[Start of Attachment]

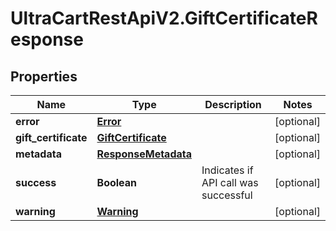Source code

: # UltraCartRestApiV2.GiftCertificateResponse

## Properties
Name | Type | Description | Notes
------------ | ------------- | ------------- | -------------
**error** | [**Error**](Error.md) |  | [optional] 
**gift_certificate** | [**GiftCertificate**](GiftCertificate.md) |  | [optional] 
**metadata** | [**ResponseMetadata**](ResponseMetadata.md) |  | [optional] 
**success** | **Boolean** | Indicates if API call was successful | [optional] 
**warning** | [**Warning**](Warning.md) |  | [optional] 


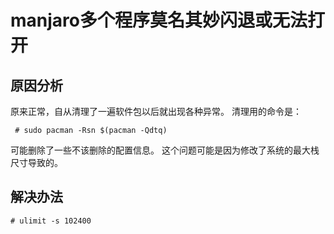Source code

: # manjaro多个程序莫名其妙闪退或无法打开
## 原因分析
原来正常，自从清理了一遍软件包以后就出现各种异常。
清理用的命令是：
 
     # sudo pacman -Rsn $(pacman -Qdtq)

可能删除了一些不该删除的配置信息。
这个问题可能是因为修改了系统的最大栈尺寸导致的。

## 解决办法

    # ulimit -s 102400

[End of Attachment]

Search the entries for the string "optional" and copy each line where it occurs.

**error** | [**Error**](Error.md) |  | [optional] 
**gift_certificate** | [**GiftCertificate**](GiftCertificate.md) |  | [optional] 
**metadata** | [**ResponseMetadata**](ResponseMetadata.md) |  | [optional] 
**success** | **Boolean** | Indicates if API call was successful | [optional] 
**warning** | [**Warning**](Warning.md) |  | [optional] 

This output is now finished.